------ SUPPLIED MATERIAL ------

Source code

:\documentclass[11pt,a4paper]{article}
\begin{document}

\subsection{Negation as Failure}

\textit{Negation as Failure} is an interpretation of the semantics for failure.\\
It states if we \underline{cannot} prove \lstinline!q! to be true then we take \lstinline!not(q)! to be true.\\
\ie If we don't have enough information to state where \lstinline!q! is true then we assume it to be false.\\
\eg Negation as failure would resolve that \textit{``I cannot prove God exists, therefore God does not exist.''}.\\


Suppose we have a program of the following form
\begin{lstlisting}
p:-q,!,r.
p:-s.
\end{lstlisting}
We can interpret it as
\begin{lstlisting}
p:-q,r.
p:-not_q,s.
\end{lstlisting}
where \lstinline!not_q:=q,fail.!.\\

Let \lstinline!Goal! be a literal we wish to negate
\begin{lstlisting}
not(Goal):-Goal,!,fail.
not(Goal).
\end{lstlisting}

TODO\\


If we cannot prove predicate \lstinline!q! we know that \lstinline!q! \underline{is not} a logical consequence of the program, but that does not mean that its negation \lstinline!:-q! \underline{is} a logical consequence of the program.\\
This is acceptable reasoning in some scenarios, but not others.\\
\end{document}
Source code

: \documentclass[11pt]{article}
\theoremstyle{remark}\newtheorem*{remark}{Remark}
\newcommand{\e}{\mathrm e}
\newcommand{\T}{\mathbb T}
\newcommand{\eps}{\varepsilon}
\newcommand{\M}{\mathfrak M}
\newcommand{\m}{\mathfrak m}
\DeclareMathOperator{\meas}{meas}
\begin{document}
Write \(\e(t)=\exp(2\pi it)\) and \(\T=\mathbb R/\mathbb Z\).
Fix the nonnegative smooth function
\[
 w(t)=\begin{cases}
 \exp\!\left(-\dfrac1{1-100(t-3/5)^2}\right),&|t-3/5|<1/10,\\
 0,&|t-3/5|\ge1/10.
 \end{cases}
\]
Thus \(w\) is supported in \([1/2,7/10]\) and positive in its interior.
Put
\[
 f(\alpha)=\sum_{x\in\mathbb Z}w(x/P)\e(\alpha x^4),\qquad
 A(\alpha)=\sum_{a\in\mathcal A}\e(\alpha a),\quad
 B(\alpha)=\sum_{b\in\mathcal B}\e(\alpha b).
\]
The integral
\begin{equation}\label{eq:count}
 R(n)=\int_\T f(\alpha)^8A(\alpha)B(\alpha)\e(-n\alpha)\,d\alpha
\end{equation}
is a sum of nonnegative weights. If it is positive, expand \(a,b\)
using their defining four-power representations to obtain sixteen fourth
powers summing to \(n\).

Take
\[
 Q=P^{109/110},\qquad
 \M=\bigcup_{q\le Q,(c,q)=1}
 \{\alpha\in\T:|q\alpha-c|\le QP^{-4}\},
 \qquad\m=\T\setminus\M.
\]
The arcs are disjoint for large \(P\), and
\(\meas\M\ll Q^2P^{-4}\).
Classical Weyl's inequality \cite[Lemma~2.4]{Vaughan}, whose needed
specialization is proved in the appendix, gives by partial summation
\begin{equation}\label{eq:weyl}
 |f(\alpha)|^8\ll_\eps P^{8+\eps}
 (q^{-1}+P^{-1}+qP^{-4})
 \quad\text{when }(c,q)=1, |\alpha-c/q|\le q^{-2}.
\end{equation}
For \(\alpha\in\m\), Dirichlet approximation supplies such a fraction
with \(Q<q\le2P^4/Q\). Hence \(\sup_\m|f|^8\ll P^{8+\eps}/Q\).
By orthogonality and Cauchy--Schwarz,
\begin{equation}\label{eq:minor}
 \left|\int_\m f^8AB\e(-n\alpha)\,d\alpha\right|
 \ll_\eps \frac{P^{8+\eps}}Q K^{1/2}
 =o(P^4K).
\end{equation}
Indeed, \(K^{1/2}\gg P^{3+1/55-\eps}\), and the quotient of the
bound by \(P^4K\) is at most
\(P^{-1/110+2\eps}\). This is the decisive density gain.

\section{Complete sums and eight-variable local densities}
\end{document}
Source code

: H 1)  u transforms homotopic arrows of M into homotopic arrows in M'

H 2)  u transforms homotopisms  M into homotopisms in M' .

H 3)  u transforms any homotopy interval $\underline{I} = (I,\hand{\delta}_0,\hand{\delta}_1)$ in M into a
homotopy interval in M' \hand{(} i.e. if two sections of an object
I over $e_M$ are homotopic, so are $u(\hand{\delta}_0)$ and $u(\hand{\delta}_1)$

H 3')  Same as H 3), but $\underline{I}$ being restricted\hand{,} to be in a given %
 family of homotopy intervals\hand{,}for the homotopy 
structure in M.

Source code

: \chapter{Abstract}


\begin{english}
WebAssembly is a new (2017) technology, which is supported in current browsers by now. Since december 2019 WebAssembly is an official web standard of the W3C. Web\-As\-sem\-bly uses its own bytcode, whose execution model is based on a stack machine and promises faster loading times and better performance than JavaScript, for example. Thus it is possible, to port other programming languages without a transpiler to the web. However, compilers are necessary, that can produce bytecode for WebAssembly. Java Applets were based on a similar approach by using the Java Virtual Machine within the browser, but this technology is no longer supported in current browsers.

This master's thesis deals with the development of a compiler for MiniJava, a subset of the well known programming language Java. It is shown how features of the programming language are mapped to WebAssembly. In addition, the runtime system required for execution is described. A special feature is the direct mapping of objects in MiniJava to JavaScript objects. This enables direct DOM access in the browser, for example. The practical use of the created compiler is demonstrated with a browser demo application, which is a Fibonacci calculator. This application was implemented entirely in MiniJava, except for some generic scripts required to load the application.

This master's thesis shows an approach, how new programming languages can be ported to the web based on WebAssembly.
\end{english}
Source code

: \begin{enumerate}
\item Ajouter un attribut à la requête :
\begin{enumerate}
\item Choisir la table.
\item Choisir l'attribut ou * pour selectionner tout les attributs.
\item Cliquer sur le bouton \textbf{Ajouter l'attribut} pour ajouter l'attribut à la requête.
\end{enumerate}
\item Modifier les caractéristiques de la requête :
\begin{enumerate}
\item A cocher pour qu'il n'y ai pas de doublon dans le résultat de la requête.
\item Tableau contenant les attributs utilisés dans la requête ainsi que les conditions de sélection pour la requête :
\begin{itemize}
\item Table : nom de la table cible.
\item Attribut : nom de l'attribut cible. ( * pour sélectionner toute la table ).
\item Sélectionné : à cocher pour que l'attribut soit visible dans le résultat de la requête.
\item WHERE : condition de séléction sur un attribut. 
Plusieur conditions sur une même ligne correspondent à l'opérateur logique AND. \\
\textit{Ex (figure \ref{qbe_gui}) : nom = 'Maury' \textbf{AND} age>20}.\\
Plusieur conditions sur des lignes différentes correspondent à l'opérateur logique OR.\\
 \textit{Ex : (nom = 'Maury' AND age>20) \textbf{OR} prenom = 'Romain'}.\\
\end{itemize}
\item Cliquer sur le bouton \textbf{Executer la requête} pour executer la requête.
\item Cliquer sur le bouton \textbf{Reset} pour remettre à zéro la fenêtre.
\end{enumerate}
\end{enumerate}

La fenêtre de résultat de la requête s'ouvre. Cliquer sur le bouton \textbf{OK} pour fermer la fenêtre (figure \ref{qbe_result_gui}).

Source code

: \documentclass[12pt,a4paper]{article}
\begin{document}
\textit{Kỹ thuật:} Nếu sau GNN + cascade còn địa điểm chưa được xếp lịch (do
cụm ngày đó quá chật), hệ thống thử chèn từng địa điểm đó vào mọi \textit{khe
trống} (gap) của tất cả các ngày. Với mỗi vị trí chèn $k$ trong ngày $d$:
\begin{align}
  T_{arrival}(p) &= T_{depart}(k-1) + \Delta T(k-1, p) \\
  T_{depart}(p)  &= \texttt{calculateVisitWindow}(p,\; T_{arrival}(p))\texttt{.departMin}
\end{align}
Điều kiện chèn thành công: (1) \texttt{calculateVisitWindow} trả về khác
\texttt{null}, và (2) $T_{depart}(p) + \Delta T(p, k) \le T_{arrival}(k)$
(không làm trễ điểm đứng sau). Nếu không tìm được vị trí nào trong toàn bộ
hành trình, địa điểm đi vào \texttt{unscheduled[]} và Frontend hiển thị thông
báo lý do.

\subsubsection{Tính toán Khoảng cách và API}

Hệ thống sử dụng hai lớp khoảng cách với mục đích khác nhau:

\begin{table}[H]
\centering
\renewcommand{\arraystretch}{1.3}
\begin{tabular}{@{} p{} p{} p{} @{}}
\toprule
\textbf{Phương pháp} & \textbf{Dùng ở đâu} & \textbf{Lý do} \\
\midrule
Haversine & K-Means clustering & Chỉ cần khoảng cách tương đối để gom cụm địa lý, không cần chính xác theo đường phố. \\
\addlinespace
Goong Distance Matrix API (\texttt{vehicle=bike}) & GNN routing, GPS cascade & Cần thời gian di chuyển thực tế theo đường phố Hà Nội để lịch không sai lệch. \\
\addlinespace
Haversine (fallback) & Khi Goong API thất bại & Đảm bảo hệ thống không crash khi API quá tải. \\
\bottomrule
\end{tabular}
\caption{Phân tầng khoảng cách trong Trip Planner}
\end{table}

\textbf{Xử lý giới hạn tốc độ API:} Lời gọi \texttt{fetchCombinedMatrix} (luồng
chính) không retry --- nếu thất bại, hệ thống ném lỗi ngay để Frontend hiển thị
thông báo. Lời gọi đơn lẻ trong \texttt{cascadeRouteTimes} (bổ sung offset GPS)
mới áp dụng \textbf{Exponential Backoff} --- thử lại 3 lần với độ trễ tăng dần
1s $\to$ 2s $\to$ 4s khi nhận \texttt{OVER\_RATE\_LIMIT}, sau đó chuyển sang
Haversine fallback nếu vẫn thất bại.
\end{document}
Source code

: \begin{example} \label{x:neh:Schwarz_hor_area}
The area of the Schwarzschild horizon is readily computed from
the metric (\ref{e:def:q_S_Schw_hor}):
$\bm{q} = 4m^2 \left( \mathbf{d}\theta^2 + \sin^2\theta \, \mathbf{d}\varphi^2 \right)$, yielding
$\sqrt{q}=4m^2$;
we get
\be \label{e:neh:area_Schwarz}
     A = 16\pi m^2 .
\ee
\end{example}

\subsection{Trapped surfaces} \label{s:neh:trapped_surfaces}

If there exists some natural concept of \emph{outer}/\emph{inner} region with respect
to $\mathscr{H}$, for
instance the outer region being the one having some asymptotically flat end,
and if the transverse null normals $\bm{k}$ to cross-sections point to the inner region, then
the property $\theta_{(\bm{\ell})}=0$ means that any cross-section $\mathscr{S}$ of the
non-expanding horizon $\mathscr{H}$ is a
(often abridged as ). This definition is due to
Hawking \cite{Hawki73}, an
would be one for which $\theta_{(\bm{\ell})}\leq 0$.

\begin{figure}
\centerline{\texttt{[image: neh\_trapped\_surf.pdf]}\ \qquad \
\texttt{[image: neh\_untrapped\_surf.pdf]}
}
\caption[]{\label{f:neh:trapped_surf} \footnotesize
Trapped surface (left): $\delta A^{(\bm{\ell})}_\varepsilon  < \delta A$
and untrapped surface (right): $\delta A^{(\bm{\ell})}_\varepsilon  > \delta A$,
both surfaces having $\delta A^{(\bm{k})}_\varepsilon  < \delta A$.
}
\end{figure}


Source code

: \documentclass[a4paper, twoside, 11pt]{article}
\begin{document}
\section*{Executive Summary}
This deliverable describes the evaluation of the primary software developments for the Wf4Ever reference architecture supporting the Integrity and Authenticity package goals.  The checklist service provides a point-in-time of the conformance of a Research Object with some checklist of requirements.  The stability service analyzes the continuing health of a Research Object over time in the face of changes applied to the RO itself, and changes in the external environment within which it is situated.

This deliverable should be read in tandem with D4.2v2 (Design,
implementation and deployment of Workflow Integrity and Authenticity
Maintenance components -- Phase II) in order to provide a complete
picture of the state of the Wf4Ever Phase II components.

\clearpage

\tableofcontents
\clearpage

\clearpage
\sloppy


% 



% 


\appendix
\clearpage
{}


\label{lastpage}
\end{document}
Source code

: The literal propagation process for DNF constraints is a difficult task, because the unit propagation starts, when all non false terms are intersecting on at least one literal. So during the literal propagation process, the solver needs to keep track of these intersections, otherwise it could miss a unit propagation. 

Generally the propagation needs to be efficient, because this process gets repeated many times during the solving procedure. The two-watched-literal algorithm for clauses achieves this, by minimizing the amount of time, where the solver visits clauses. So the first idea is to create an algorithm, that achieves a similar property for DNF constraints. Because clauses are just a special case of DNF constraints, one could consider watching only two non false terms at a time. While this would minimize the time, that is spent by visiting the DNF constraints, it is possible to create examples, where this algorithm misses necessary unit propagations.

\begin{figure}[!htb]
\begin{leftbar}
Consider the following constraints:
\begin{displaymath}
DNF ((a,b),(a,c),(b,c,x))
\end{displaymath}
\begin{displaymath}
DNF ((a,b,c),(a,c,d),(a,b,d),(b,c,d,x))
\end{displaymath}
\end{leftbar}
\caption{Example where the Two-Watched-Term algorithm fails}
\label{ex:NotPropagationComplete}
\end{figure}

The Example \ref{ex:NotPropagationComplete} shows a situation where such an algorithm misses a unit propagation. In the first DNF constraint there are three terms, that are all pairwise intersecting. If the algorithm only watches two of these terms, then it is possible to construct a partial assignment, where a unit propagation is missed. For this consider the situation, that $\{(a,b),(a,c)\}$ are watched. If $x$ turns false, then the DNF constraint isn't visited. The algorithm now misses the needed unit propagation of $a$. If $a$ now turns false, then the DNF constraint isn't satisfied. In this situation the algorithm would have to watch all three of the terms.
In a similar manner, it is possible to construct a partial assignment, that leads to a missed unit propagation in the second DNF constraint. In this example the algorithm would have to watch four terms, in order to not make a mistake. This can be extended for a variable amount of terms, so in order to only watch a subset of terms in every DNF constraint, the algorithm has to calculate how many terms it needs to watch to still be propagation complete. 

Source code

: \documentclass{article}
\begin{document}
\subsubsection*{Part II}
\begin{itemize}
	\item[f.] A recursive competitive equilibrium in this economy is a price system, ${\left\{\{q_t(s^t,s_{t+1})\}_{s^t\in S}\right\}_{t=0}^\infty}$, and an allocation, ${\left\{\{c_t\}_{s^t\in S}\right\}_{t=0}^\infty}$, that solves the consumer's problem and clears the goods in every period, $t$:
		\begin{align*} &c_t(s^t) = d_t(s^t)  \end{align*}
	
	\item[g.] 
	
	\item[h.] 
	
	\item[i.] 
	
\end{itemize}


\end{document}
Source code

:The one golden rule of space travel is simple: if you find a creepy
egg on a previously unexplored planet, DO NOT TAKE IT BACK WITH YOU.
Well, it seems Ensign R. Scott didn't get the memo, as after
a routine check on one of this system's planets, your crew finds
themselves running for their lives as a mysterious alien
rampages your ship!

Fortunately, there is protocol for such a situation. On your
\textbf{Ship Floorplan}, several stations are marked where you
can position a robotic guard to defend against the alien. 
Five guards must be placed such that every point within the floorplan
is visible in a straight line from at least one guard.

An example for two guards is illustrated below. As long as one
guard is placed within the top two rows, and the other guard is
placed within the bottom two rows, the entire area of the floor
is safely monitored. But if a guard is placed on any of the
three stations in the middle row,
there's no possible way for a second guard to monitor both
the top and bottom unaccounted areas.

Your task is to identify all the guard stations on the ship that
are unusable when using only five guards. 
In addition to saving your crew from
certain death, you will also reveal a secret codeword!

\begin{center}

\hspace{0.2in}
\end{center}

------

### INSTRUCTIONS FOR THE TASK:
Find the lines in the records that contain the word "which", then copy every one of them.

### TASK OUTPUT:
WebAssembly is a new (2017) technology, which is supported in current browsers by now. Since december 2019 WebAssembly is an official web standard of the W3C. Web\-As\-sem\-bly uses its own bytcode, whose execution model is based on a stack machine and promises faster loading times and better performance than JavaScript, for example. Thus it is possible, to port other programming languages without a transpiler to the web. However, compilers are necessary, that can produce bytecode for WebAssembly. Java Applets were based on a similar approach by using the Java Virtual Machine within the browser, but this technology is no longer supported in current browsers.
This master's thesis deals with the development of a compiler for MiniJava, a subset of the well known programming language Java. It is shown how features of the programming language are mapped to WebAssembly. In addition, the runtime system required for execution is described. A special feature is the direct mapping of objects in MiniJava to JavaScript objects. This enables direct DOM access in the browser, for example. The practical use of the created compiler is demonstrated with a browser demo application, which is a Fibonacci calculator. This application was implemented entirely in MiniJava, except for some generic scripts required to load the application.
would be one for which $\theta_{(\bm{\ell})}\leq 0$.
This deliverable describes the evaluation of the primary software developments for the Wf4Ever reference architecture supporting the Integrity and Authenticity package goals.  The checklist service provides a point-in-time of the conformance of a Research Object with some checklist of requirements.  The stability service analyzes the continuing health of a Research Object over time in the face of changes applied to the RO itself, and changes in the external environment within which it is situated.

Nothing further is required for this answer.